Supplied information =
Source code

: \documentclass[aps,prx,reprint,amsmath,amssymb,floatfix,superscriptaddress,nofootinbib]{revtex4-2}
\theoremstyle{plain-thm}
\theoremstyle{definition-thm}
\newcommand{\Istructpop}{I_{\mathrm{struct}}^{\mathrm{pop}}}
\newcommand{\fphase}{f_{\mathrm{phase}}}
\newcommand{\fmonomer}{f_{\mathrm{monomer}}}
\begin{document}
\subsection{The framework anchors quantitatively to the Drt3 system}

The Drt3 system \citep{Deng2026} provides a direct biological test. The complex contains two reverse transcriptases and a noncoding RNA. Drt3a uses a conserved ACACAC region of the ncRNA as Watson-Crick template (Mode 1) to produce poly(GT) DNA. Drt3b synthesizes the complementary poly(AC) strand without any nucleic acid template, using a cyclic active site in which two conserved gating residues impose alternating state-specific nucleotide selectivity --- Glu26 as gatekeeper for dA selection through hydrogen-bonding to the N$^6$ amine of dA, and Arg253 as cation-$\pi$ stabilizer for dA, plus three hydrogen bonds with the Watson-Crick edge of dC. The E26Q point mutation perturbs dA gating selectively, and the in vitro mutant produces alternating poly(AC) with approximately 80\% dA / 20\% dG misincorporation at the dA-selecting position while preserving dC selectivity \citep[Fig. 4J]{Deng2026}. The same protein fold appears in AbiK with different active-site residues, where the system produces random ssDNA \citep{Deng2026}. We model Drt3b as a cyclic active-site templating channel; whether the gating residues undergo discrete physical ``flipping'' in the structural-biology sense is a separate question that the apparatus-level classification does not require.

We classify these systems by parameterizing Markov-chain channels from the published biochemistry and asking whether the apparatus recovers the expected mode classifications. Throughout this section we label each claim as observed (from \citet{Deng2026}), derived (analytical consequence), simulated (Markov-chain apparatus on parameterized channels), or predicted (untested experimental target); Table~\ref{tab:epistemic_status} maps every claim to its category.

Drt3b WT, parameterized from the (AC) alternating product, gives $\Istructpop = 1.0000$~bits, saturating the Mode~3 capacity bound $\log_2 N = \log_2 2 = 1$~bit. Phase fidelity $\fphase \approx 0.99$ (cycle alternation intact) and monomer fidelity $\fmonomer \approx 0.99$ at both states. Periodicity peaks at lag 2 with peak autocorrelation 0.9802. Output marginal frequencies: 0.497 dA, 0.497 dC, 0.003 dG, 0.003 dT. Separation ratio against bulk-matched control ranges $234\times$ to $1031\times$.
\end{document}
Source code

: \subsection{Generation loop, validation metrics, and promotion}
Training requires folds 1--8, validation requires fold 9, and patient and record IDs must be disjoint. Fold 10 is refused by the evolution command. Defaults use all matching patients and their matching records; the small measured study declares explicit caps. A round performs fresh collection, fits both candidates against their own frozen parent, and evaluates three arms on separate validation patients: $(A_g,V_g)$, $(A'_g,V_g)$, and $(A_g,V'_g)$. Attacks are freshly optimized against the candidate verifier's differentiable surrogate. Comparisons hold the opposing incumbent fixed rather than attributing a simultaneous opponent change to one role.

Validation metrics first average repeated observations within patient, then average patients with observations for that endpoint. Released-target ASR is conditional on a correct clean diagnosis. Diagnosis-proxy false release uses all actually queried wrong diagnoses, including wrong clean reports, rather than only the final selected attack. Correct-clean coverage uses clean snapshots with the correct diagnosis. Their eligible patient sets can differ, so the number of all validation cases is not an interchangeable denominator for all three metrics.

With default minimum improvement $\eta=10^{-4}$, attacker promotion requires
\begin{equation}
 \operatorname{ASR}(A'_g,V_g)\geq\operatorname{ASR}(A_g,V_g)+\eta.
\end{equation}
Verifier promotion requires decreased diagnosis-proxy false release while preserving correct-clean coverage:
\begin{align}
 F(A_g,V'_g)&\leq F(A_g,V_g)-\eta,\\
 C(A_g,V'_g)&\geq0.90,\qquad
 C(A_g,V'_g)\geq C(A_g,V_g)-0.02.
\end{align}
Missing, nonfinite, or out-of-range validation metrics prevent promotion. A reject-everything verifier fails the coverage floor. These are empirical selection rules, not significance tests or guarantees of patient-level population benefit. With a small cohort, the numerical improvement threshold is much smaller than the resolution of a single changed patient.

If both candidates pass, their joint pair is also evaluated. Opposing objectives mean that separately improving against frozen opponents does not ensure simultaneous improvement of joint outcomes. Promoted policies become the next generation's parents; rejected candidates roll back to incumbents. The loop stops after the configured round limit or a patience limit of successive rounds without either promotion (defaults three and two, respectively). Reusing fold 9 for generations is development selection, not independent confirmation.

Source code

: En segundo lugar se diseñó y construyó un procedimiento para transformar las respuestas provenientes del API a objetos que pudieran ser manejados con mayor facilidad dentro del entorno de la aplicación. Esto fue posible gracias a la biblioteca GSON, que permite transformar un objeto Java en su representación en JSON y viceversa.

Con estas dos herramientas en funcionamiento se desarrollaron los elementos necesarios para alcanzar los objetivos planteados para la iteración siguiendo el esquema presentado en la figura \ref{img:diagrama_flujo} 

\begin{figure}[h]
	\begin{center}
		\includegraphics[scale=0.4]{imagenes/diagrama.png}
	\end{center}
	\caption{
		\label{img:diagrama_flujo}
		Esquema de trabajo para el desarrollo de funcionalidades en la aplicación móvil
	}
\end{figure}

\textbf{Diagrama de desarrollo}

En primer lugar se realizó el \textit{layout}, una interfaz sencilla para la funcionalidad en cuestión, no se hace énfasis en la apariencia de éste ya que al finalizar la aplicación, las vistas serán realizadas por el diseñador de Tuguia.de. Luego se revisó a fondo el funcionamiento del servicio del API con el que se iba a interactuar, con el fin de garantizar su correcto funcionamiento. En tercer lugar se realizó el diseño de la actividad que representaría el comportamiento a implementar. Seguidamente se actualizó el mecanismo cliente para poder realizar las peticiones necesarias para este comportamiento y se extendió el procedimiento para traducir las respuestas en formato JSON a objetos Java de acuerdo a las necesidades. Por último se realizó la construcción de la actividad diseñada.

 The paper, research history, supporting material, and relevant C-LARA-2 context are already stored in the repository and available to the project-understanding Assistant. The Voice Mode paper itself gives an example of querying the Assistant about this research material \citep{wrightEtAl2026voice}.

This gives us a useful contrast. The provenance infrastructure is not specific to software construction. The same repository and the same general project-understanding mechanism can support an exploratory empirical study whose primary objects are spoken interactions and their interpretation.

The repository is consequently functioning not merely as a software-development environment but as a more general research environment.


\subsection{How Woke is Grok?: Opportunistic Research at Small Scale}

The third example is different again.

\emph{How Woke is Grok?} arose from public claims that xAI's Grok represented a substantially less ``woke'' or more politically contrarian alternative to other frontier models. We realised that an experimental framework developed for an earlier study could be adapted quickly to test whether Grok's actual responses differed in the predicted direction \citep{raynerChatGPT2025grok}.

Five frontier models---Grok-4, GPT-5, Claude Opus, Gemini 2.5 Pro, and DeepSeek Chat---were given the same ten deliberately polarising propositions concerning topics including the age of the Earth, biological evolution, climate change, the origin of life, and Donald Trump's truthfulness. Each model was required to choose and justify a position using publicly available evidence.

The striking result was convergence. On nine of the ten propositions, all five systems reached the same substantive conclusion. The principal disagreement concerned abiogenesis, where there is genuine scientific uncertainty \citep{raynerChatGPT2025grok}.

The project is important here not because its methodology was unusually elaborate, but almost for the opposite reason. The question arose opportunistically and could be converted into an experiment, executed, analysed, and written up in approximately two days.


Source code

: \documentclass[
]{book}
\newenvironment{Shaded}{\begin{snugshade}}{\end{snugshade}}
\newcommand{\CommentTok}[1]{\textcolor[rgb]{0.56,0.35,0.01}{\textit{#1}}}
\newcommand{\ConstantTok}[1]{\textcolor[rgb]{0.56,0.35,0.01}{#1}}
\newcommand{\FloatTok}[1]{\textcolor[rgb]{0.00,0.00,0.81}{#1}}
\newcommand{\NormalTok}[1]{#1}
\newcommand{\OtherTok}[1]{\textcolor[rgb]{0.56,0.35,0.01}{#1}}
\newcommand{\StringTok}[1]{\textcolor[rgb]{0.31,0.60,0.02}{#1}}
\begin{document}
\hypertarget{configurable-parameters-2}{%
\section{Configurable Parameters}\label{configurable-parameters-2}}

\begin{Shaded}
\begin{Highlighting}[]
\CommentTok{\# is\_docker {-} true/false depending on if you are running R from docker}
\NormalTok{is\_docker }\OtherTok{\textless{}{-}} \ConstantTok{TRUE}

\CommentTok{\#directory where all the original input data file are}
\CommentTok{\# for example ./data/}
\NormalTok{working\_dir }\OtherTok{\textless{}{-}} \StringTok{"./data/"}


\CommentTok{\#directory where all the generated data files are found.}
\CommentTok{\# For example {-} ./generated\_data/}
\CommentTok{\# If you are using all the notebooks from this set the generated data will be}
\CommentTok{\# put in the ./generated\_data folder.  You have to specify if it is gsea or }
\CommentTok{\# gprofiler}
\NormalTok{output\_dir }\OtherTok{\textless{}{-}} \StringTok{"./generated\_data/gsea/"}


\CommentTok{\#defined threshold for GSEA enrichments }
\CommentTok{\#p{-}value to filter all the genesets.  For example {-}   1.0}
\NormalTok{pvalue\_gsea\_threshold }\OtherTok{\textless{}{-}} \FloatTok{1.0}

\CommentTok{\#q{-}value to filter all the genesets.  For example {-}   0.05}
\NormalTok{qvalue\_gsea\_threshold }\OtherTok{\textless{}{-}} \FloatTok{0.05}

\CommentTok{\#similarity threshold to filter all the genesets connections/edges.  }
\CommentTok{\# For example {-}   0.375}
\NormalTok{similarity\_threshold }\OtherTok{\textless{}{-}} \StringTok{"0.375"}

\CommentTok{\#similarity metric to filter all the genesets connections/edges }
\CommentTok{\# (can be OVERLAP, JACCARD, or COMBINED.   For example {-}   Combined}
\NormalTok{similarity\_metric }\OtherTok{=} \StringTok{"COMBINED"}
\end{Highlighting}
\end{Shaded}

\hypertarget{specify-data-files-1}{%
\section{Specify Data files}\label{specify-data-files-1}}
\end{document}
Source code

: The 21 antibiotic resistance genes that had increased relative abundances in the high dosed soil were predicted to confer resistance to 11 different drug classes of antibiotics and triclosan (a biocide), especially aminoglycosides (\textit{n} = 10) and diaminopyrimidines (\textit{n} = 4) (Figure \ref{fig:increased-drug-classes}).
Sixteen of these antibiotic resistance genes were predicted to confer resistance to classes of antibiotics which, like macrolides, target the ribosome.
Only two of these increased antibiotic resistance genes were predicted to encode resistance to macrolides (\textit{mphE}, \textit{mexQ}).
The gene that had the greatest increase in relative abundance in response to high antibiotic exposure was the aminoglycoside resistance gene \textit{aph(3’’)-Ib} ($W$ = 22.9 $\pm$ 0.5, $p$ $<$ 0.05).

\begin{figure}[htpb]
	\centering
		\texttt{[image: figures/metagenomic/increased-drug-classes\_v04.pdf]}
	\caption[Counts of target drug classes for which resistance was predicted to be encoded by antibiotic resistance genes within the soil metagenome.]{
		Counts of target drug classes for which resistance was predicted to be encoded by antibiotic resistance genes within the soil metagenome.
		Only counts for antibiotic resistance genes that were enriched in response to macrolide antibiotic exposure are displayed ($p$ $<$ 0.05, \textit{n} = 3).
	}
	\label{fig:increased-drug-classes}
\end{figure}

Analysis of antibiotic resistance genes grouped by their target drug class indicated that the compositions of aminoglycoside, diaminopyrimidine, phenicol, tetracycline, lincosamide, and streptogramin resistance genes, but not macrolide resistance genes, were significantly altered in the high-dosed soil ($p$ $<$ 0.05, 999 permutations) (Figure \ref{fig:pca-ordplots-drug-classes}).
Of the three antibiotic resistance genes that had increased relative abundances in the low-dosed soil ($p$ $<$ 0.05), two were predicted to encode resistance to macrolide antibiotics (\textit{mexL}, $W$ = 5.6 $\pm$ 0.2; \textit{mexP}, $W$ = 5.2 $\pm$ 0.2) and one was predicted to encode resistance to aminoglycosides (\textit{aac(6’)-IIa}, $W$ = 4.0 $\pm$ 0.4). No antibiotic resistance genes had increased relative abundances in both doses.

What is being asked = Among the lines above, which ones hold the string "textcolor"? Show them.

Written answer =
\newcommand{\CommentTok}[1]{\textcolor[rgb]{0.56,0.35,0.01}{\textit{#1}}}
\newcommand{\ConstantTok}[1]{\textcolor[rgb]{0.56,0.35,0.01}{#1}}
\newcommand{\FloatTok}[1]{\textcolor[rgb]{0.00,0.00,0.81}{#1}}
\newcommand{\OtherTok}[1]{\textcolor[rgb]{0.56,0.35,0.01}{#1}}
\newcommand{\StringTok}[1]{\textcolor[rgb]{0.31,0.60,0.02}{#1}}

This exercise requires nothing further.